Migrants aiming to enter Poland gather near the Bruzgi-Kuznica crossing on the Belarusian-Polish border in the Grodno region on November 16, 2021. (Maxim Guchek / BELTA / AFP)
Anatoly Glaz

Anatoly Glaz

Press secretary for Belarus Foreign Ministry

“The world still remembers well the events of 2015-2016, when refugees spent months sheltering under the open sky in European capitals. Not to mention the ongoing loss of life in the Mediterranean region, the English Channel and the Polish forests.”


On December 14, the Belarusian state news agency Belta published an article headlined "Belarusian MFA (Ministry of Foreign Affairs) Slams EU’s belligerent attitude to migrant crisis." The story quotes Anatoly Glaz, head of Digital Diplomacy for the Foreign Ministry press office.

Glaz claimed that the policies of NATO (North Atlantic Treaty Organization) member states are most responsible for migrants massing at the Belarusian borders with Poland and other European Union countries.

Glaz specifically called out Josep Borrell, the EU high representative for foreign affairs and security policy.

"He (Borrell) has kept mum, again, on the main thing: Over the past decade, NATO countries, including EU members led by the United States, have become a real machine producing refugees on a global scale,” Glaz proclaimed.

“The world still remembers well the events of 2015-2016 when refugees spent months sheltering under the open sky in European capitals. Not to mention the ongoing loss of life in the Mediterranean region, the English Channel and the Polish forests.”

This narrative is misleading and appears designed to deflect from the Lukashenko regime’s documented actions to entice migrants (not necessarily refugees) to Minsk, where they are driven to – sometimes even pushed across – the border into Lithuania and Poland.

Firstly, many are in fact Kurdish migrants from Iraq. But the leading country of origin for refugees is Syria, where the decade-long civil war has displaced millions. The primary responsibility for the refugee crisis of 2015-2016 lies with the Syrian regime of Bashar al-Assad and its ally, the Russian Federation.
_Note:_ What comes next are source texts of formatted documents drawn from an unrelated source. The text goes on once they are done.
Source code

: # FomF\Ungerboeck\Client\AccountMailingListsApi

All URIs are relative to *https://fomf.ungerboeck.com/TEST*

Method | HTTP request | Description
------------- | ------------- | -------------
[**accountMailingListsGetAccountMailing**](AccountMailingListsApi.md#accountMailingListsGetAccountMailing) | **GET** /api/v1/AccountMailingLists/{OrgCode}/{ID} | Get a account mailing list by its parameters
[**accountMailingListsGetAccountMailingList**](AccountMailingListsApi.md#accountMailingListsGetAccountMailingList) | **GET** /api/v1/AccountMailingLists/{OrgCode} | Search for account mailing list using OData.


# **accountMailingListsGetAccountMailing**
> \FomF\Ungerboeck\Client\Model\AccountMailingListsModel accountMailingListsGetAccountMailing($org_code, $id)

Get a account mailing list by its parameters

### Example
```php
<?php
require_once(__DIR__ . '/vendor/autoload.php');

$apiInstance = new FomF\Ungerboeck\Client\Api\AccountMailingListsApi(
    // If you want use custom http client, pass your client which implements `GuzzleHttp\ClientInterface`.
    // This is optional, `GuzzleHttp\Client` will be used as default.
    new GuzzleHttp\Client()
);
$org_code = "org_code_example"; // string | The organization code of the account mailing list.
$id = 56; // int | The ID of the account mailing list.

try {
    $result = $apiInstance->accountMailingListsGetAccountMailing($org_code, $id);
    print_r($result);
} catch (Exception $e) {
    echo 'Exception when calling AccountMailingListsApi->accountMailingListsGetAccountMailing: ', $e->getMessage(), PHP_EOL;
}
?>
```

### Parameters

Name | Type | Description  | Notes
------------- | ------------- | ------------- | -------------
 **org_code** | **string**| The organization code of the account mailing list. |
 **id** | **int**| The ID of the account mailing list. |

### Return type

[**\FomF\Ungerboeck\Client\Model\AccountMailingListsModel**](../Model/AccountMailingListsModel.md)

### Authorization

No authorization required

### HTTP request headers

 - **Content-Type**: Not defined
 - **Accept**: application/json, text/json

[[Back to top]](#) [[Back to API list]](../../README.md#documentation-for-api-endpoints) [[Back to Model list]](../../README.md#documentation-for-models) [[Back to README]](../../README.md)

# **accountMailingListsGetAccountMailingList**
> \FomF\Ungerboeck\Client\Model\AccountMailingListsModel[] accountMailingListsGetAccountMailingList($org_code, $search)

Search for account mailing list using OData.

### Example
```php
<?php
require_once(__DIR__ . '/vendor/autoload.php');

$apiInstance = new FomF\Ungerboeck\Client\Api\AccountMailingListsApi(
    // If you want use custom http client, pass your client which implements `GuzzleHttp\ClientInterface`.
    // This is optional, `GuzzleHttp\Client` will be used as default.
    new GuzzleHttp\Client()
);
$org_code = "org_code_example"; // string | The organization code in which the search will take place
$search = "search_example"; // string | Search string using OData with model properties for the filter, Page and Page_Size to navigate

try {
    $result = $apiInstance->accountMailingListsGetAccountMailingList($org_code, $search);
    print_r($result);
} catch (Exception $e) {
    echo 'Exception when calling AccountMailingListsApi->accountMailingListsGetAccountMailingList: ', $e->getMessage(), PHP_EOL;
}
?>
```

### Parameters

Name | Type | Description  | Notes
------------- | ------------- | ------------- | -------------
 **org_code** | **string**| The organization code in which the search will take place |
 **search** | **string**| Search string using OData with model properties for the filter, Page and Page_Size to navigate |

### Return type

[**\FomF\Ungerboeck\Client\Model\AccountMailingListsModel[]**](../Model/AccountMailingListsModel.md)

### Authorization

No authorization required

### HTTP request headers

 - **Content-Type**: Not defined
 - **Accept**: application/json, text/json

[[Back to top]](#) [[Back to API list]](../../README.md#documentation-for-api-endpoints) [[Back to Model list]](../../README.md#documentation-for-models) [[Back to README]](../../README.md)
It was in October 2015 that Russia sent a contingent of its air force to directly intervene in the Syrian war, which had been raging since 2011. Officially tasked with fighting Islamic State (IS) militants, Russia’s sophisticated air force spent most of its time attacking non-IS rebel factions to back up the Assad regime’s militia forces.

The effect on civilians was devastating. In 2016, the city of Aleppo fell after a long siege that included Russian bombing. Either out of fear of reprisal, being left homeless, or both, Syrians from Aleppo and other cities suffering from bombing fled in massive numbers.

That year, the U.N. refugee agency summarized the situation in a strategic plan:

“Over the last 12 months, the number of registered Syrian refugees in the Republic of Turkey, the Lebanese Republic, the Hashemite Kingdom of Jordan, the Republic of Iraq, and the Arab Republic of Egypt has increased by more than 1 million, bringing the overall total to almost 4.3 million. Based on the most recent trends in displacement and population growth, and with access to safety in some countries becoming increasingly managed, it is expected that some 4.7 million Syrian refugees will be registered in the region by the end of 2016.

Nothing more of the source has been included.